In [None]:
# This line loads into iPython the libraries needed to generate 
# graphics in-line
%pylab inline

# Using python packages
Python code is organized in units called "packages". The central repository of public packages
is [pypi](https://pypi.python.org/)

Using a python library requires two steps:

1. Installing the packages (and their dependencies)
2. Importing the packages into the program

## installing packages
We use two package managers: pip and conda. Here we demonstrate the use pip. Conda is similar.

In [None]:
#get help on the pip command
!pip -h

In [None]:
# List the installed packages
!pip list

In [None]:
# Show information regarding a specific package
!pip show -v boto

In [None]:
# Install a package
!pip install boto

In [None]:
# upgrade the package
!pip install --upgrade boto

**Note:** You would usually run the installation in a shell, rather than in iPython. This is for various reasons, one of which is that you often need root permission to install a package, which means that you need to use the command `sudo` in front of pip. i.e.

  `sudo pip install --upgrade boto`

Doing so requires entering a password, which is hard to do inside a notebook, and is not recommended because it leaves
a trace of the password in an open file.

## Importing packages

We review the different ways to load a package. 
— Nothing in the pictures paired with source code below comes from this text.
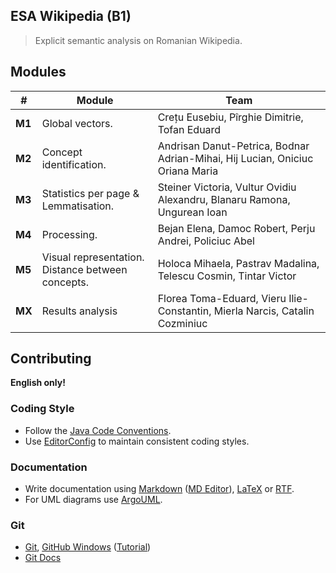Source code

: ## ESA Wikipedia (B1)

> Explicit semantic analysis on Romanian Wikipedia.

## Modules

|\#     | Module  | Team |
|-------|---------| ------|
|__M1__ | Global vectors. | Crețu Eusebiu, Pîrghie Dimitrie, Tofan Eduard |
|__M2__ | Concept identification. | Andrisan Danut-Petrica, Bodnar Adrian-Mihai, Hij Lucian, Oniciuc Oriana Maria|
|__M3__ | Statistics per page & Lemmatisation. | Steiner Victoria, Vultur Ovidiu Alexandru, Blanaru Ramona, Ungurean Ioan |
|__M4__ | Processing. | Bejan Elena, Damoc Robert, Perju Andrei, Policiuc Abel |
|__M5__ | Visual representation. <br> Distance between concepts. | Holoca Mihaela, Pastrav Madalina, Telescu Cosmin, Tintar Victor |
| __MX__| Results analysis | Florea Toma-Eduard, Vieru Ilie-Constantin, Mierla Narcis, Catalin Cozminiuc|


## Contributing
__English only!__

### Coding Style
- Follow the [Java Code Conventions](http://www.oracle.com/technetwork/java/codeconventions-135099.html).
- Use [EditorConfig](http://editorconfig.org/) to maintain consistent coding styles. 

### Documentation
- Write documentation using [Markdown](http://daringfireball.net/projects/markdown/) ([MD Editor](https://stackedit.io/editor)), [LaTeX](http://www.latex-project.org/) or [RTF](http://www.biblioscape.com/rtf15_spec.htm).
- For UML diagrams use [ArgoUML](http://sourceforge.net/projects/argouml/).

### Git
- [Git](http://git-scm.com/downloads), [GitHub Windows](https://windows.github.com/) ([Tutorial](https://www.youtube.com/watch?v=LufnCoPShZE))
- [Git Docs](http://git-scm.com/)
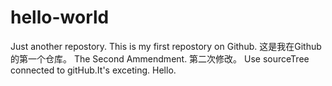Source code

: # hello-world
Just another repostory.
This is my first repostory on Github.
这是我在Github的第一个仓库。
The Second Ammendment.
第二次修改。
Use sourceTree connected to gitHub.It's exceting.
Hello.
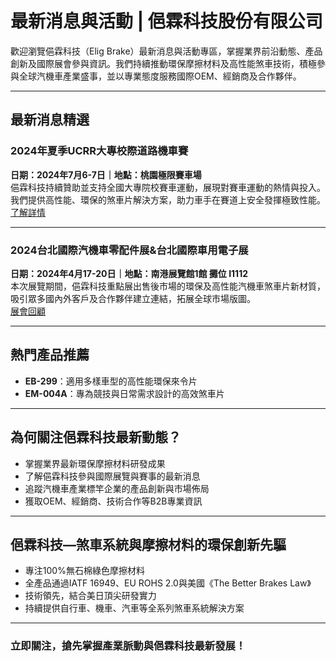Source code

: # 最新消息與活動 | 俋霖科技股份有限公司

歡迎瀏覽俋霖科技（Elig Brake）最新消息與活動專區，掌握業界前沿動態、產品創新及國際展會參與資訊。我們持續推動環保摩擦材料及高性能煞車技術，積極參與全球汽機車產業盛事，並以專業態度服務國際OEM、經銷商及合作夥伴。

---

## 最新消息精選

### 2024年夏季UCRR大專校際道路機車賽  
**日期：2024年7月6-7日｜地點：桃園極限賽車場**  
俋霖科技持續贊助並支持全國大專院校賽車運動，展現對賽車運動的熱情與投入。我們提供高性能、環保的煞車片解決方案，助力車手在賽道上安全發揮極致性能。  
[了解詳情](./Elig-Brake-news-2024-02.html)

---

### 2024台北國際汽機車零配件展&台北國際車用電子展  
**日期：2024年4月17-20日｜地點：南港展覽館1館 攤位 I1112**  
本次展覽期間，俋霖科技重點展出售後市場的環保及高性能汽機車煞車片新材質，吸引眾多國內外客戶及合作夥伴建立連結，拓展全球市場版圖。  
[展會回顧](./Elig-Brake-news-2024-01.html)

---

## 熱門產品推薦

- **EB-299**：適用多樣車型的高性能環保來令片
- **EM-004A**：專為競技與日常需求設計的高效煞車片

---

## 為何關注俋霖科技最新動態？

- 掌握業界最新環保摩擦材料研發成果
- 了解俋霖科技參與國際展覽與賽事的最新消息
- 追蹤汽機車產業標竿企業的產品創新與市場佈局
- 獲取OEM、經銷商、技術合作等B2B專業資訊

---

## 俋霖科技—煞車系統與摩擦材料的環保創新先驅

- 專注100%無石棉綠色摩擦材料
- 全產品通過IATF 16949、EU ROHS 2.0與美國《The Better Brakes Law》
- 技術領先，結合美日頂尖研發實力
- 持續提供自行車、機車、汽車等全系列煞車系統解決方案

---

### 立即關注，搶先掌握產業脈動與俋霖科技最新發展！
Note that we have already loaded pylab using the magic `%pylab inline`
so that for this notebook, these operations are unnecessary.

In [None]:
import pylab

To get the documentation about a package, put `"?"` after it

In [None]:
pylab?

A package is a collection of objects (variables, classes, methods).

To get a list of the objects defined in pylab, type `tab` after the `"."`

In [None]:
pylab.

To get information about a particular method, put a question mark `"?"` after the full name of the method

In [None]:
pylab.plot?

In [None]:
# to import pylab but use a shorter name
import pylab as pl

In [None]:
 pl.plot([1,2,1,4])

In [None]:
# you can also import specific object directly into the current namespace
from pylab import plot
plot([1,3,1,3])

In [None]:
# you can even import all objects into the current name space, 
# but beware of name colissions!
from pylab import *

## Auto Reload
Suppose you imported a package and then, at a later point, the package changed (for example, you used pip to install a new version of the package). Rerunning the `import` command in your notebook will not reload the package. The only way to load the updated module into the notebook is to restart the kernel, thereby losing all variables that have been computed so far.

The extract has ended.